• [LISTED RECORDS]:
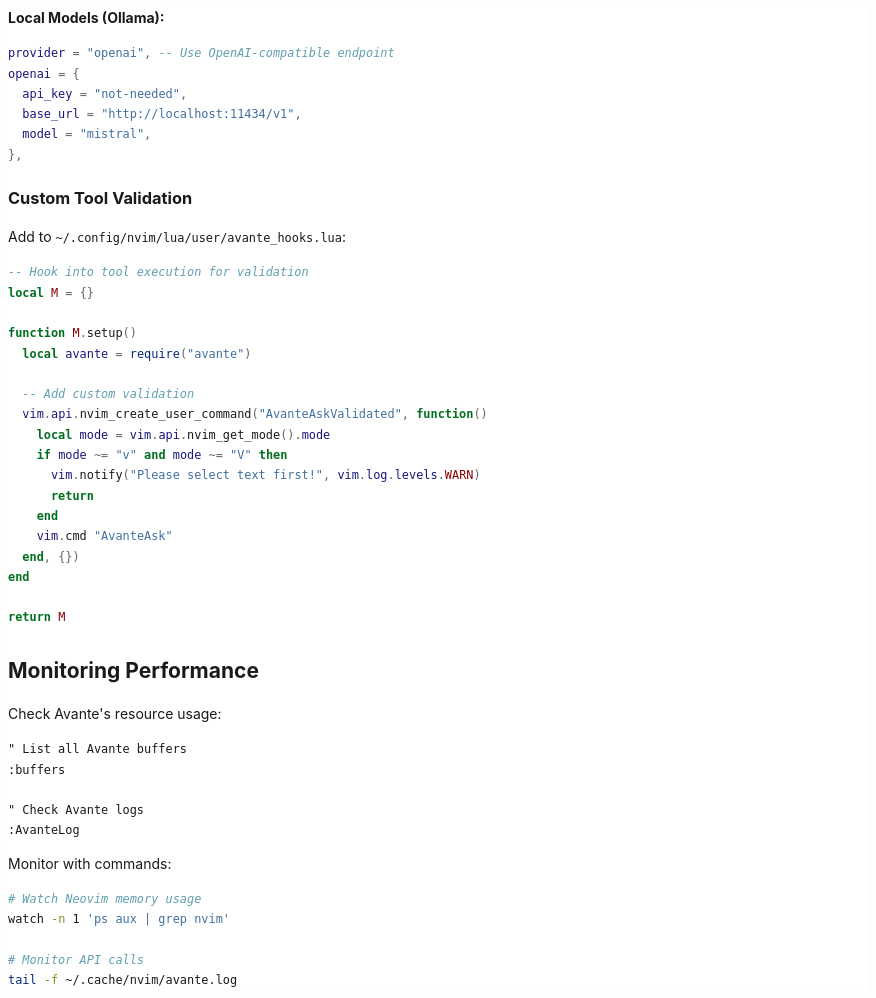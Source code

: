 **Local Models (Ollama):**
```lua
provider = "openai", -- Use OpenAI-compatible endpoint
openai = {
  api_key = "not-needed",
  base_url = "http://localhost:11434/v1",
  model = "mistral",
},
```

### Custom Tool Validation

Add to `~/.config/nvim/lua/user/avante_hooks.lua`:

```lua
-- Hook into tool execution for validation
local M = {}

function M.setup()
  local avante = require("avante")

  -- Add custom validation
  vim.api.nvim_create_user_command("AvanteAskValidated", function()
    local mode = vim.api.nvim_get_mode().mode
    if mode ~= "v" and mode ~= "V" then
      vim.notify("Please select text first!", vim.log.levels.WARN)
      return
    end
    vim.cmd "AvanteAsk"
  end, {})
end

return M
```

## Monitoring Performance

Check Avante's resource usage:

```vim
" List all Avante buffers
:buffers

" Check Avante logs
:AvanteLog
```

Monitor with commands:
```bash
# Watch Neovim memory usage
watch -n 1 'ps aux | grep nvim'

# Monitor API calls
tail -f ~/.cache/nvim/avante.log
```
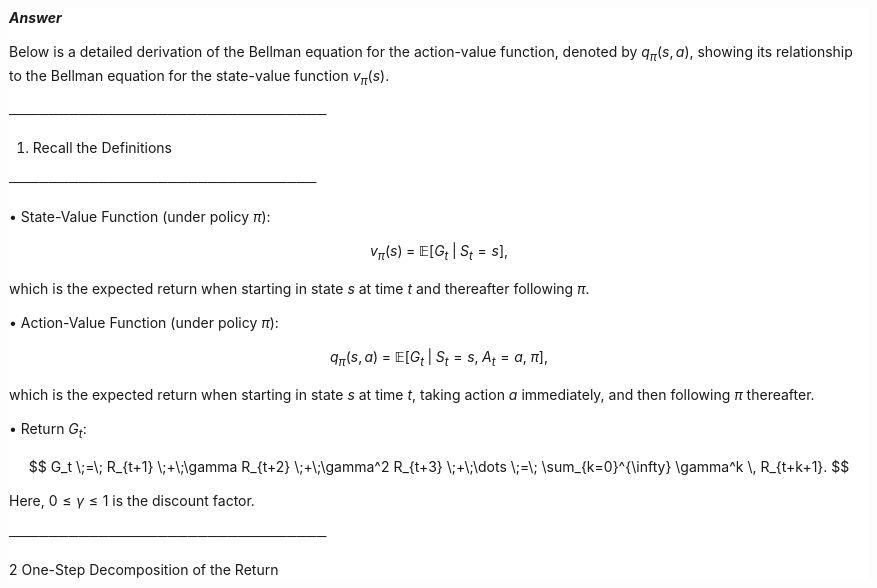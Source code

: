 ***Answer***

Below is a detailed derivation of the Bellman equation for the action-value function, denoted by $q_{\pi}(s,a)$, 
showing its relationship to the Bellman equation for the state-value function $v_{\pi}(s)$.


────────────────────────────────

1) Recall the Definitions
   
───────────────────────────────

• State-Value Function (under policy $\pi$):  
  
$$
v_{\pi}(s)
  \;=\;
  \mathbb{E}\bigl[G_t 
    \;\big\vert\;
    S_t = s
  \bigr],
$$

  which is the expected return when starting in state $s$ at time $t$ and thereafter following $\pi$.

• Action-Value Function (under policy $\pi$):  
  
$$
q_{\pi}(s,a)
  \;=\;
  \mathbb{E}\bigl[G_t
    \;\big\vert\;
    S_t = s,\;
    A_t = a,\;
    \pi
  \bigr],
$$

  which is the expected return when starting in state $s$ at time $t$, taking action $a$ immediately, and then following $\pi$ thereafter.

• Return $G_t$:  
  
$$
G_t
  \;=\;
  R_{t+1} \;+\;\gamma R_{t+2} \;+\;\gamma^2 R_{t+3} \;+\;\dots
  \;=\;
  \sum_{k=0}^{\infty}
  \gamma^k \, R_{t+k+1}.
$$

  Here, $0 \le \gamma \le 1$ is the discount factor.

────────────────────────────────

2 One-Step Decomposition of the Return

• [WHAT YOU WILL DO]: Nothing but the lines from the one containing "Here, $0 \le" through the end of the material should appear; please return them exactly.

• [RESPONSE AREA]:
  Here, $0 \le \gamma \le 1$ is the discount factor.

────────────────────────────────

2 One-Step Decomposition of the Return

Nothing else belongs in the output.